Meaning of predict.fixed and predict.Subject values in 'predict' function of nlme As discussed in this SO thread, I am using the predict function in nlme to derive predictions for each participants' fourth day score in my own dataset, based on their previous scores and a mixed-effects model. So I am wondering which column of predicted values to use. 
Here is an example of how the predict function works using the Orthodont dataset and code supplied by the nlme package manual
library(nlme)
fm1 <- lme(distance ~ age, Orthodont, random = ~ age | Subject)
    newOrth <- data.frame(Sex = c("Female","Female","Female","Female","Male","Male"),
                          age = c(15, 20, 10, 12, 2, 4),
                          Subject = c("M01","M01","F30","F30","M04","M04"))
    ## The  Orthodont  data has *no*  F30 , so predict  NA  at level 1 :
    predict(fm1, newOrth, level = 0:1)

So if we specify levels as 0:1 the predict function gives two columns of predicted values for each participant. One is the marginal predictions, when we 'set the random effects to 0' or 'average across random effects'. The other column is the conditional or subject-specific random effects for each individual, where we 'hold the random effects constant'
If the population estimates are for the average subject, why are they all different? i.e. in what sense are they average? 
I have been trying to get a sense of this for a while. Are the extrapolated population predictions for each subject derived from some combination of fixed group-level effects and from fitting a slope for each individual from the previous measurement occassions and then using that 'individual slope + fixed group effect' to come up with the estimated value?
 A: I think it works as follows, the predict.fixed column only uses the fixed effects from your model. We can view these with summary(fm1):
Fixed effects: distance ~ age 
                Value Std.Error DF   t-value p-value
(Intercept) 16.761111 0.7752460 80 21.620377       0
age          0.660185 0.0712533 80  9.265333       0

As you specified a different age for each subject in your dataframe age = c(15, 20, 10, 12, 2, 4) the resulting predictions are made 16.761111 + 0.660185 * newOrth$age. The differences are a result of differences in age. 

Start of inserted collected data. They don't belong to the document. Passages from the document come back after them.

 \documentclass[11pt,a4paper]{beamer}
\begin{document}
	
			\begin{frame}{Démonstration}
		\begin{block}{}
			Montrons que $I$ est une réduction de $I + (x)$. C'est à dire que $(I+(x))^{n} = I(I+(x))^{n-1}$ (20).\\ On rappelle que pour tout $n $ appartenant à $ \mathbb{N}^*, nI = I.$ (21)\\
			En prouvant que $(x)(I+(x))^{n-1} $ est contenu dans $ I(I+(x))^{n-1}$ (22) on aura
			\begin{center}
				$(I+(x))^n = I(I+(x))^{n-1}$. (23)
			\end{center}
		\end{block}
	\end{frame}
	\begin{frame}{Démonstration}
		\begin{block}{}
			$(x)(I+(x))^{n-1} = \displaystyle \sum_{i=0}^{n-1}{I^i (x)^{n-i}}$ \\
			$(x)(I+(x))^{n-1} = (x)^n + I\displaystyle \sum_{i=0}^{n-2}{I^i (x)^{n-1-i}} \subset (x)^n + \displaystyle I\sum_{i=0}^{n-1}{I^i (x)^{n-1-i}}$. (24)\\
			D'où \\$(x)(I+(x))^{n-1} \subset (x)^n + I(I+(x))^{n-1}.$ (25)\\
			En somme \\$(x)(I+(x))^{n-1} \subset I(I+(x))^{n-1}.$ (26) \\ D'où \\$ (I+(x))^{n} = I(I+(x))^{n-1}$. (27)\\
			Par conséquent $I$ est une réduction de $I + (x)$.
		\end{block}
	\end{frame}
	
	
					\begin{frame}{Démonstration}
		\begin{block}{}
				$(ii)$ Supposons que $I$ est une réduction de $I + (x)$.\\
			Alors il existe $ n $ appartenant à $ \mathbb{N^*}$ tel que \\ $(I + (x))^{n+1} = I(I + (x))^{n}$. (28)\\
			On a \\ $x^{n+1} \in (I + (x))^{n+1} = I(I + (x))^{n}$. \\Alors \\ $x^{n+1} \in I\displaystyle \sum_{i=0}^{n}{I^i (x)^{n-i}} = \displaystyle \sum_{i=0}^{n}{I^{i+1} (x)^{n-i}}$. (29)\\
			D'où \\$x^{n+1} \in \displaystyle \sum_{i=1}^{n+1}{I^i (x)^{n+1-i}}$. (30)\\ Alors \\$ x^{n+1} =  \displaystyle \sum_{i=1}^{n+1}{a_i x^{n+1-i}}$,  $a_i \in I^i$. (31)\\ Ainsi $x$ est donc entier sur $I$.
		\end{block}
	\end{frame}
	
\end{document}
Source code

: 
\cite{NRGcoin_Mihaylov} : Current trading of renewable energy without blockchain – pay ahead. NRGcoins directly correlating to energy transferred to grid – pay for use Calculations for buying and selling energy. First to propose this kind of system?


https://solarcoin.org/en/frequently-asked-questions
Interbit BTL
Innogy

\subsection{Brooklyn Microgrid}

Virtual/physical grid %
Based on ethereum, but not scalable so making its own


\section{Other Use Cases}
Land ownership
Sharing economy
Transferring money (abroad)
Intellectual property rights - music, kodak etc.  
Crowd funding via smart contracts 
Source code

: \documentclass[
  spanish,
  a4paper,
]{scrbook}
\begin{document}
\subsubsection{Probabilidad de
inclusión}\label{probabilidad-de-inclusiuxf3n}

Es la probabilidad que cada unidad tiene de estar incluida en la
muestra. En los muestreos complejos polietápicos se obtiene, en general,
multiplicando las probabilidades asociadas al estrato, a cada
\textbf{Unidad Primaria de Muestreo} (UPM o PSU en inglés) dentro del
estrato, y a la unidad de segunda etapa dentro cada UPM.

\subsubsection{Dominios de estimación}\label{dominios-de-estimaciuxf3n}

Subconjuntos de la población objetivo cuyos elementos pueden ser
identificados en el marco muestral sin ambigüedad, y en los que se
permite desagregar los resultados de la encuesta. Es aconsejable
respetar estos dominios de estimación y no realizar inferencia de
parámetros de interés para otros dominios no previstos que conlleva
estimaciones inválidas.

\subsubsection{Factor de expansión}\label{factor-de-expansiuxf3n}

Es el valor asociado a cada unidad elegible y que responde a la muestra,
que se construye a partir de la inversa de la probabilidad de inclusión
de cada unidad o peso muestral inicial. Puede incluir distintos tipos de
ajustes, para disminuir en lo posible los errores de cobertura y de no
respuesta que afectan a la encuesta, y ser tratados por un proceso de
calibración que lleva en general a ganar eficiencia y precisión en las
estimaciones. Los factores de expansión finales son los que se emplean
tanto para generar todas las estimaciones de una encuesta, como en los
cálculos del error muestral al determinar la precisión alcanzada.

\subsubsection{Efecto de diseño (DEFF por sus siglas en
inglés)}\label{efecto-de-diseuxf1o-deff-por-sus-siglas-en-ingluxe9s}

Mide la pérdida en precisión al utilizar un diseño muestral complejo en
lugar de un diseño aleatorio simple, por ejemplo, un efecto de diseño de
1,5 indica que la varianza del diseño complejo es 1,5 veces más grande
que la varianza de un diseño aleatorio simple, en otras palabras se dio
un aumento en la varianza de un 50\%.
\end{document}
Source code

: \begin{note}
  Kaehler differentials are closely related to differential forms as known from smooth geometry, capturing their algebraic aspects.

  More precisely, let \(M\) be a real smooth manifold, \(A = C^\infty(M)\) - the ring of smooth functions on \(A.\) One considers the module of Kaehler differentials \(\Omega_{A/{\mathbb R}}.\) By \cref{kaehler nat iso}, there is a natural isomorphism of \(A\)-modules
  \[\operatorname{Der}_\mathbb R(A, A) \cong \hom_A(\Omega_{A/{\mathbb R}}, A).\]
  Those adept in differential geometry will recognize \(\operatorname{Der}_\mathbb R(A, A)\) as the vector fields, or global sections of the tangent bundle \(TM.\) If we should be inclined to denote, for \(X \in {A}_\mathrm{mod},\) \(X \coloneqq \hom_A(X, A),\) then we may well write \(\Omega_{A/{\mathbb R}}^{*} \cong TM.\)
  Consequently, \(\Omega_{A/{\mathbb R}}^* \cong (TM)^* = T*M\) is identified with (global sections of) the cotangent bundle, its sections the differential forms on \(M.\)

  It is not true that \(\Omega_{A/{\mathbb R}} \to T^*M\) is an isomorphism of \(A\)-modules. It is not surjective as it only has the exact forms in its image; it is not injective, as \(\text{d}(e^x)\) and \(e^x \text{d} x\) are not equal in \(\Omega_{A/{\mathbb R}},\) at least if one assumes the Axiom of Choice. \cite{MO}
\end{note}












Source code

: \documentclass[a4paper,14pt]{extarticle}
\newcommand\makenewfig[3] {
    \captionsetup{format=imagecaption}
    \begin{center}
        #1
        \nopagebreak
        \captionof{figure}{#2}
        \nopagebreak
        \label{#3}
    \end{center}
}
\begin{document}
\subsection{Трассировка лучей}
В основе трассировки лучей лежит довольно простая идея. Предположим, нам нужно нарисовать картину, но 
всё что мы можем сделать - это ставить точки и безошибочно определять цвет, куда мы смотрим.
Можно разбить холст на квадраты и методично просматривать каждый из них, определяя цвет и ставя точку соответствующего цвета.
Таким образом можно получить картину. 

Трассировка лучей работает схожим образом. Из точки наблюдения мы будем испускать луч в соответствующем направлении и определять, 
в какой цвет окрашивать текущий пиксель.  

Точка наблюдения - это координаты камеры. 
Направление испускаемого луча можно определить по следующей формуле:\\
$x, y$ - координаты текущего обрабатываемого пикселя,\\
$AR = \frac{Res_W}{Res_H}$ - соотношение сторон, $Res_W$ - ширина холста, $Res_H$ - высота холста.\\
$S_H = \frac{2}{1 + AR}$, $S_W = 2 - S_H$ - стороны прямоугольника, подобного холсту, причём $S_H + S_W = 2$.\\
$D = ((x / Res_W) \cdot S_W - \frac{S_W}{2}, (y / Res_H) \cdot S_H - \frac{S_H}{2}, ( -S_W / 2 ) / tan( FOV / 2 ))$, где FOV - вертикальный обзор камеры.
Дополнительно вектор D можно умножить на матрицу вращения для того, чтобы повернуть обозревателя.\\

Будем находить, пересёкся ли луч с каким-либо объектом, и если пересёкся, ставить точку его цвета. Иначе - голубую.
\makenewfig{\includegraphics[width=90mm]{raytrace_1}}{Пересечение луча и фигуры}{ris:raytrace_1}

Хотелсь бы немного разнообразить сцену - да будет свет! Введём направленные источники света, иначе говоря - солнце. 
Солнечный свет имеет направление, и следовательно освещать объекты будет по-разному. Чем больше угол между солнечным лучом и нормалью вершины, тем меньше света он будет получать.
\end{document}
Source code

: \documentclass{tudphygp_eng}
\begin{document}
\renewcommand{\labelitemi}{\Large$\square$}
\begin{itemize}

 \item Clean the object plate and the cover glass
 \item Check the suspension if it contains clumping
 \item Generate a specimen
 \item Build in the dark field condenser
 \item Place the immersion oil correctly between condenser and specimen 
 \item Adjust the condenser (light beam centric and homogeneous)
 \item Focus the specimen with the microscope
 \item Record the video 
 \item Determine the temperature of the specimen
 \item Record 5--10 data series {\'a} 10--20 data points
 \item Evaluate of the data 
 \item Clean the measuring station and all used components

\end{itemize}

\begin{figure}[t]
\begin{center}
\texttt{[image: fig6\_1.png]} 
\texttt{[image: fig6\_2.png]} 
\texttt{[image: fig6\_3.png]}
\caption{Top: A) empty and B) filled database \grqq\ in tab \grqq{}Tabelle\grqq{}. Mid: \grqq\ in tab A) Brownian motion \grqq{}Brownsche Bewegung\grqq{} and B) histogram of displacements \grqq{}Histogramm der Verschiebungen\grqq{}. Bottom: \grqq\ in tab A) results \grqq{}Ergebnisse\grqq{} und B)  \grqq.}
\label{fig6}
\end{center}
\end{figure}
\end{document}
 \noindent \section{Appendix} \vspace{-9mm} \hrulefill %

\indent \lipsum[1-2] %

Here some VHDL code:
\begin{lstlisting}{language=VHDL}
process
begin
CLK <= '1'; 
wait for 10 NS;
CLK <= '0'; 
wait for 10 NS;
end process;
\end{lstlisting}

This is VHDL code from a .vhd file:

As you noted the predict.Subject column includes the subject specific random effects. You can retrieve these with the command ranef(fm1). You will see that subject M01 has a random intercept of 1.0515830 and a random slope of 0.215684556. So the first value of predict.Subject is 16.761111 + 1.0515830 + 0.660185 * (15 + 0.215684556). Although the second line is the same subject with the same random effects, you've specified a different age for this subject (20 instead of 15) so the difference is the age coefficient 0.660185 multiplied by the 5 year difference in age. The second prediction in predict.Subject is 16.761111 + 1.0515830 + 20*(0.660185 + 0.215684556).
I hope that I understood your question and that this answer resolves your interpretation issues.